WORKING DATA →

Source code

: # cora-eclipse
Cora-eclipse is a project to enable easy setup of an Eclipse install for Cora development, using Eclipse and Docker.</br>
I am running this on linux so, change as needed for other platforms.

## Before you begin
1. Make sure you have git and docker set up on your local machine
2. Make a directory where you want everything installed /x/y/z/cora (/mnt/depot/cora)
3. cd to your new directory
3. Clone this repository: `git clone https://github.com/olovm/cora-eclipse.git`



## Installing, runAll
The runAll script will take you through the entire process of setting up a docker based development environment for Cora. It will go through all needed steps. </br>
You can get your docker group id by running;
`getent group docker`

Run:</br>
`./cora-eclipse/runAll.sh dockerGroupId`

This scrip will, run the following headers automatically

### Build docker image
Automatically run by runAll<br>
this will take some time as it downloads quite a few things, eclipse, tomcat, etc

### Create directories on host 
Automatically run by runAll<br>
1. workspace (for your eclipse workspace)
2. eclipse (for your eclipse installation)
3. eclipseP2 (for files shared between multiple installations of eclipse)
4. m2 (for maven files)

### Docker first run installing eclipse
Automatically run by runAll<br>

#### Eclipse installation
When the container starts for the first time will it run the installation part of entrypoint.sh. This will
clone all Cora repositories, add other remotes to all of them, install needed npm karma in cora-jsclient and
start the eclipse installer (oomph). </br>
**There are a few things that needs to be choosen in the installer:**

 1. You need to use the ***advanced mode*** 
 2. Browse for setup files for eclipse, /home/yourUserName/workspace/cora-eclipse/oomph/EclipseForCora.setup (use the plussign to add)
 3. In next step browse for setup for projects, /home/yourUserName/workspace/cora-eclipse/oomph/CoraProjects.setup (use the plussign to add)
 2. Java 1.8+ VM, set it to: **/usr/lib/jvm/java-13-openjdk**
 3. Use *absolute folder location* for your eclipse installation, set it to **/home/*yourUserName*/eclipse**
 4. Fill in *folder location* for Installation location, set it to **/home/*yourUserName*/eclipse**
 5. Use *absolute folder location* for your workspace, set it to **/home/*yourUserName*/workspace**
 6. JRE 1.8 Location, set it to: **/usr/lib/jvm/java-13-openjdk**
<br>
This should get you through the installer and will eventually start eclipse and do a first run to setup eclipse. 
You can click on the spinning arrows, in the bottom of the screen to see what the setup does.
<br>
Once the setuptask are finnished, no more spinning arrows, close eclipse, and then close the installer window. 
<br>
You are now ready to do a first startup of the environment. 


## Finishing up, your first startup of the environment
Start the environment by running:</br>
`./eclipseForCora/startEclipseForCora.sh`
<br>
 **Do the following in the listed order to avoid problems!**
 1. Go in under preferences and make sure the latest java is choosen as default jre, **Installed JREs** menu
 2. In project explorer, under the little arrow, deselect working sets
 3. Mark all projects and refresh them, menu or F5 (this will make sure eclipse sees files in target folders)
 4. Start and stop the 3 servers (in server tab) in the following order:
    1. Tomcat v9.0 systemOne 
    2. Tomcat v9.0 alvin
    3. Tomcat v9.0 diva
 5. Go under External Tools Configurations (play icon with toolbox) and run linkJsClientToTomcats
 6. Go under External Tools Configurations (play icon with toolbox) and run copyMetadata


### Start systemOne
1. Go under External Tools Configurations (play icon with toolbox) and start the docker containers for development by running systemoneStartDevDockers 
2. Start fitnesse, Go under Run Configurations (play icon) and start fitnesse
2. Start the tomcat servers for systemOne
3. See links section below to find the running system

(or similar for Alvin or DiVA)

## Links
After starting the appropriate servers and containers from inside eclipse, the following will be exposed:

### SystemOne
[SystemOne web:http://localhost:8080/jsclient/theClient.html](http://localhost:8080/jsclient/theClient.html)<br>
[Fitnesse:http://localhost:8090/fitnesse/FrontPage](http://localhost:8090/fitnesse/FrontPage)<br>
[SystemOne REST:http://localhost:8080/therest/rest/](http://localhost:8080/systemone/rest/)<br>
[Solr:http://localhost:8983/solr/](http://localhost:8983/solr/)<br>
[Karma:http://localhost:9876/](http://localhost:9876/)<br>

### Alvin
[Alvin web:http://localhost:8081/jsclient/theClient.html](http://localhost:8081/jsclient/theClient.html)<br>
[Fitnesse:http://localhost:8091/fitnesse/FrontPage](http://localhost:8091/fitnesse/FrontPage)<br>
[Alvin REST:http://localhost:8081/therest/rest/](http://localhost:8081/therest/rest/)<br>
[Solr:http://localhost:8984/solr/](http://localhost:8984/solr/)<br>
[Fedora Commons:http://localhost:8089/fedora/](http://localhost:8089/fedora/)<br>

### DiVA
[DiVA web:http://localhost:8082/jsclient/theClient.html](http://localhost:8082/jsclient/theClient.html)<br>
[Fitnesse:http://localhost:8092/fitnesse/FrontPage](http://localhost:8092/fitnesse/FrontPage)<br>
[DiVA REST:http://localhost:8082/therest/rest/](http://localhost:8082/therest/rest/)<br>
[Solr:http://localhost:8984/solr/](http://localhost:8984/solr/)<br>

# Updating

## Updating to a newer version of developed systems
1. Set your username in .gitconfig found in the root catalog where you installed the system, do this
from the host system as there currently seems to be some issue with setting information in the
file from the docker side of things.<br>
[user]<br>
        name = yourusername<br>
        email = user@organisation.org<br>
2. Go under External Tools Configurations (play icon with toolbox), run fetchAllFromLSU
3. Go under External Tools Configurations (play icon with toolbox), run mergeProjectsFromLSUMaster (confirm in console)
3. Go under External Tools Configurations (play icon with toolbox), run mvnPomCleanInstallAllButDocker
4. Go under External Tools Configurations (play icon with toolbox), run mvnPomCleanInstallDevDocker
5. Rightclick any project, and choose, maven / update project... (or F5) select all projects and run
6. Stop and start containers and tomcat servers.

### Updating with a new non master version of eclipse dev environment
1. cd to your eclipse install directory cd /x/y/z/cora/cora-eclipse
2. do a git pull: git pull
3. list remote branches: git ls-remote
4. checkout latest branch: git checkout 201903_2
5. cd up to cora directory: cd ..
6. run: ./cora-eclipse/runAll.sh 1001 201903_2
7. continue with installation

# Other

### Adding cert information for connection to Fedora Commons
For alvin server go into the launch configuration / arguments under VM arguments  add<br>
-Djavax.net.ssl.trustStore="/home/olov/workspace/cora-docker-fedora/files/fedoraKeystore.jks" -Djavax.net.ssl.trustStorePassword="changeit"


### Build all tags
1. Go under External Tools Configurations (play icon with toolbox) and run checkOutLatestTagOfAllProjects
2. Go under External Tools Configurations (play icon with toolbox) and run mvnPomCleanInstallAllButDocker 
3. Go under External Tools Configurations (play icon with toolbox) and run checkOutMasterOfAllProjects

WHAT TO DO → The response should consist of every record, written out exactly as given.

EXPECTED ANSWER →
Source code

: # cora-eclipse
Cora-eclipse is a project to enable easy setup of an Eclipse install for Cora development, using Eclipse and Docker.</br>
I am running this on linux so, change as needed for other platforms.

## Before you begin
1. Make sure you have git and docker set up on your local machine
2. Make a directory where you want everything installed /x/y/z/cora (/mnt/depot/cora)
3. cd to your new directory
3. Clone this repository: `git clone https://github.com/olovm/cora-eclipse.git`



## Installing, runAll
The runAll script will take you through the entire process of setting up a docker based development environment for Cora. It will go through all needed steps. </br>
You can get your docker group id by running;
`getent group docker`

Run:</br>
`./cora-eclipse/runAll.sh dockerGroupId`

This scrip will, run the following headers automatically

### Build docker image
Automatically run by runAll<br>
this will take some time as it downloads quite a few things, eclipse, tomcat, etc

### Create directories on host 
Automatically run by runAll<br>
1. workspace (for your eclipse workspace)
2. eclipse (for your eclipse installation)
3. eclipseP2 (for files shared between multiple installations of eclipse)
4. m2 (for maven files)

### Docker first run installing eclipse
Automatically run by runAll<br>

#### Eclipse installation
When the container starts for the first time will it run the installation part of entrypoint.sh. This will
clone all Cora repositories, add other remotes to all of them, install needed npm karma in cora-jsclient and
start the eclipse installer (oomph). </br>
**There are a few things that needs to be choosen in the installer:**

 1. You need to use the ***advanced mode*** 
 2. Browse for setup files for eclipse, /home/yourUserName/workspace/cora-eclipse/oomph/EclipseForCora.setup (use the plussign to add)
 3. In next step browse for setup for projects, /home/yourUserName/workspace/cora-eclipse/oomph/CoraProjects.setup (use the plussign to add)
 2. Java 1.8+ VM, set it to: **/usr/lib/jvm/java-13-openjdk**
 3. Use *absolute folder location* for your eclipse installation, set it to **/home/*yourUserName*/eclipse**
 4. Fill in *folder location* for Installation location, set it to **/home/*yourUserName*/eclipse**
 5. Use *absolute folder location* for your workspace, set it to **/home/*yourUserName*/workspace**
 6. JRE 1.8 Location, set it to: **/usr/lib/jvm/java-13-openjdk**
<br>
This should get you through the installer and will eventually start eclipse and do a first run to setup eclipse. 
You can click on the spinning arrows, in the bottom of the screen to see what the setup does.
<br>
Once the setuptask are finnished, no more spinning arrows, close eclipse, and then close the installer window. 
<br>
You are now ready to do a first startup of the environment. 


## Finishing up, your first startup of the environment
Start the environment by running:</br>
`./eclipseForCora/startEclipseForCora.sh`
<br>
 **Do the following in the listed order to avoid problems!**
 1. Go in under preferences and make sure the latest java is choosen as default jre, **Installed JREs** menu
 2. In project explorer, under the little arrow, deselect working sets
 3. Mark all projects and refresh them, menu or F5 (this will make sure eclipse sees files in target folders)
 4. Start and stop the 3 servers (in server tab) in the following order:
    1. Tomcat v9.0 systemOne 
    2. Tomcat v9.0 alvin
    3. Tomcat v9.0 diva
 5. Go under External Tools Configurations (play icon with toolbox) and run linkJsClientToTomcats
 6. Go under External Tools Configurations (play icon with toolbox) and run copyMetadata


### Start systemOne
1. Go under External Tools Configurations (play icon with toolbox) and start the docker containers for development by running systemoneStartDevDockers 
2. Start fitnesse, Go under Run Configurations (play icon) and start fitnesse
2. Start the tomcat servers for systemOne
3. See links section below to find the running system

(or similar for Alvin or DiVA)

## Links
After starting the appropriate servers and containers from inside eclipse, the following will be exposed:

### SystemOne
[SystemOne web:http://localhost:8080/jsclient/theClient.html](http://localhost:8080/jsclient/theClient.html)<br>
[Fitnesse:http://localhost:8090/fitnesse/FrontPage](http://localhost:8090/fitnesse/FrontPage)<br>
[SystemOne REST:http://localhost:8080/therest/rest/](http://localhost:8080/systemone/rest/)<br>
[Solr:http://localhost:8983/solr/](http://localhost:8983/solr/)<br>
[Karma:http://localhost:9876/](http://localhost:9876/)<br>

### Alvin
[Alvin web:http://localhost:8081/jsclient/theClient.html](http://localhost:8081/jsclient/theClient.html)<br>
[Fitnesse:http://localhost:8091/fitnesse/FrontPage](http://localhost:8091/fitnesse/FrontPage)<br>
[Alvin REST:http://localhost:8081/therest/rest/](http://localhost:8081/therest/rest/)<br>
[Solr:http://localhost:8984/solr/](http://localhost:8984/solr/)<br>
[Fedora Commons:http://localhost:8089/fedora/](http://localhost:8089/fedora/)<br>

### DiVA
[DiVA web:http://localhost:8082/jsclient/theClient.html](http://localhost:8082/jsclient/theClient.html)<br>
[Fitnesse:http://localhost:8092/fitnesse/FrontPage](http://localhost:8092/fitnesse/FrontPage)<br>
[DiVA REST:http://localhost:8082/therest/rest/](http://localhost:8082/therest/rest/)<br>
[Solr:http://localhost:8984/solr/](http://localhost:8984/solr/)<br>

# Updating

## Updating to a newer version of developed systems
1. Set your username in .gitconfig found in the root catalog where you installed the system, do this
from the host system as there currently seems to be some issue with setting information in the
file from the docker side of things.<br>
[user]<br>
        name = yourusername<br>
        email = user@organisation.org<br>
2. Go under External Tools Configurations (play icon with toolbox), run fetchAllFromLSU
3. Go under External Tools Configurations (play icon with toolbox), run mergeProjectsFromLSUMaster (confirm in console)
3. Go under External Tools Configurations (play icon with toolbox), run mvnPomCleanInstallAllButDocker
4. Go under External Tools Configurations (play icon with toolbox), run mvnPomCleanInstallDevDocker
5. Rightclick any project, and choose, maven / update project... (or F5) select all projects and run
6. Stop and start containers and tomcat servers.

### Updating with a new non master version of eclipse dev environment
1. cd to your eclipse install directory cd /x/y/z/cora/cora-eclipse
2. do a git pull: git pull
3. list remote branches: git ls-remote
4. checkout latest branch: git checkout 201903_2
5. cd up to cora directory: cd ..
6. run: ./cora-eclipse/runAll.sh 1001 201903_2
7. continue with installation

# Other

### Adding cert information for connection to Fedora Commons
For alvin server go into the launch configuration / arguments under VM arguments  add<br>
-Djavax.net.ssl.trustStore="/home/olov/workspace/cora-docker-fedora/files/fedoraKeystore.jks" -Djavax.net.ssl.trustStorePassword="changeit"


### Build all tags
1. Go under External Tools Configurations (play icon with toolbox) and run checkOutLatestTagOfAllProjects
2. Go under External Tools Configurations (play icon with toolbox) and run mvnPomCleanInstallAllButDocker 
3. Go under External Tools Configurations (play icon with toolbox) and run checkOutMasterOfAllProjects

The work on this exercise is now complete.